Así, con su lugar privilegiado en las negociaciones de los tratados comerciales, los grandes grupos empresariales pueden determinar regulaciones, estándares de seguridad y sanidad, derechos de propiedad intelectual, reglas de origen y, en el caso del T-MEC, también la política energética y laboral. En síntesis: firmar modernos tratados comerciales bilaterales equivale a la reducción efectiva de la soberanía nacional en favor los actores más con más poder de negociación.

Allí yace la enorme contradicción de Andrés Manuel López Obrador, cuando afirma que no reculará en su política energética porque “Eso no está sujeto a ninguna negociación, a ningún tratado. Es un asunto de principios” (Proceso, 18/10/2022).

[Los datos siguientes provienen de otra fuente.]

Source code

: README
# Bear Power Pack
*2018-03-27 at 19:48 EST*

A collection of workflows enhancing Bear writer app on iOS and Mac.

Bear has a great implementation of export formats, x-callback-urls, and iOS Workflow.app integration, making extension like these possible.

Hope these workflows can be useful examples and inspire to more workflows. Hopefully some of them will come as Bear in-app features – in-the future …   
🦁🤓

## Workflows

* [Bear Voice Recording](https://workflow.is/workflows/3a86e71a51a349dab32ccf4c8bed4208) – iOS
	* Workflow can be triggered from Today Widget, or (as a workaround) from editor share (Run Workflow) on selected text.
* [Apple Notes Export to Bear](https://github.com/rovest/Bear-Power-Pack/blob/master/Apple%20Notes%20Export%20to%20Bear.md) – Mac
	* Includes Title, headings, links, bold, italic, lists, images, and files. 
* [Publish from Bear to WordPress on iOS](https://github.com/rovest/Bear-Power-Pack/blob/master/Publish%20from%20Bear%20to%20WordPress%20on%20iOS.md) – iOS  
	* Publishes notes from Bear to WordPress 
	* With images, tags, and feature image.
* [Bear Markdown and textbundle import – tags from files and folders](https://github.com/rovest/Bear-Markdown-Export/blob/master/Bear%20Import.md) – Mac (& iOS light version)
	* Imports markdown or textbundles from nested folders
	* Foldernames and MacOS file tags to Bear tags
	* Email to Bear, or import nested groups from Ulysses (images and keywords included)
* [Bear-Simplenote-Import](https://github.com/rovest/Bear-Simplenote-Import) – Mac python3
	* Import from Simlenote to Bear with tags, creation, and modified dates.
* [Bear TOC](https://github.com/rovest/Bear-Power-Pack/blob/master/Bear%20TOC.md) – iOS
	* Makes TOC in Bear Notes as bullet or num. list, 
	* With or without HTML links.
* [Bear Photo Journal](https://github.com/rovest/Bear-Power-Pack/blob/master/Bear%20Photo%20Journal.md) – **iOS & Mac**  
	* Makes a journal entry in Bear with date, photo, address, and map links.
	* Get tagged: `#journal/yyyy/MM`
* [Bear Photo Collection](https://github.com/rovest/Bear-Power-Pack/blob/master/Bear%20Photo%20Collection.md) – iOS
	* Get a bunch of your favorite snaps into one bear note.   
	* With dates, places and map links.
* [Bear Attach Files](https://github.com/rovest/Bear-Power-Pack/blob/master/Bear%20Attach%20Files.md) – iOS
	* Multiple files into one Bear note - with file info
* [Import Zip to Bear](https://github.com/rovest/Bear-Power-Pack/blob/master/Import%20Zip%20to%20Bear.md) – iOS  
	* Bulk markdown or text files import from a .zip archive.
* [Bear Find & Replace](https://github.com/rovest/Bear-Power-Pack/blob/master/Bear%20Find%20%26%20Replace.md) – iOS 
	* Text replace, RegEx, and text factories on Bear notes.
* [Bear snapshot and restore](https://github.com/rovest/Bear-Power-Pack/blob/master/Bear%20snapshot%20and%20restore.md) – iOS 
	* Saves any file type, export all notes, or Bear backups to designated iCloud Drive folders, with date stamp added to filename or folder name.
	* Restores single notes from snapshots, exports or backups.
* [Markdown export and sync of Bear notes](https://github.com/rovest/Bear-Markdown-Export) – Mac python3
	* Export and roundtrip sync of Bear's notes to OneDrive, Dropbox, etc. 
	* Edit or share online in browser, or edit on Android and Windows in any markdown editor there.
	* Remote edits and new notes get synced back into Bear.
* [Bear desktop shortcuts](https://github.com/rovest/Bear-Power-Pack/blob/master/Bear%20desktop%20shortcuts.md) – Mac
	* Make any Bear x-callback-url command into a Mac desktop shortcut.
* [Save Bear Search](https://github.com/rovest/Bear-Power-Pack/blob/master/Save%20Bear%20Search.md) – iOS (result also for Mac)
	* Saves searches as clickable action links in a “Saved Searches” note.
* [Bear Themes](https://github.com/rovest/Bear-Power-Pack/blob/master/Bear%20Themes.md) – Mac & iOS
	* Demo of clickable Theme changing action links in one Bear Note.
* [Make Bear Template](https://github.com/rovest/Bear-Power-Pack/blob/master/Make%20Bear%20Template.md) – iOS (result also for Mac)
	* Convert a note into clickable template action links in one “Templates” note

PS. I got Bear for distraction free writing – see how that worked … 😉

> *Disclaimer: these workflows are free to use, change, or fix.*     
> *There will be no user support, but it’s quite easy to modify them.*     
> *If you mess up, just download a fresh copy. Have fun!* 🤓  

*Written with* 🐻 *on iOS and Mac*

La clave es que eso no es cierto: al firmar el T-MEC, la política energética, laboral, de propiedad intelectual y de inversiones, todo eso, sí quedó sujeto al tratado. Si la 4T aspiraba a expandir su espacio de maniobra en estos ámbitos, debió haberlos incluido con mano firme en las negociaciones del T-MEC, o de plano rechazar la firma del tratado.

Pero no lo hizo y hoy estos desplantes superficiales de nacionalismo no son solo inútiles, sino contraproducentes. Los medios y élites dominantes reconocen esto último, pero callan sobre el carácter imperialista de los modernos tratados comerciales: para ellos vale la pena sacrificarlo todo con tal de tener acceso al mercado más rico del mundo y a sus inversiones. Ninguna de estas posturas es lo que necesita México para salir del subdesarrollo.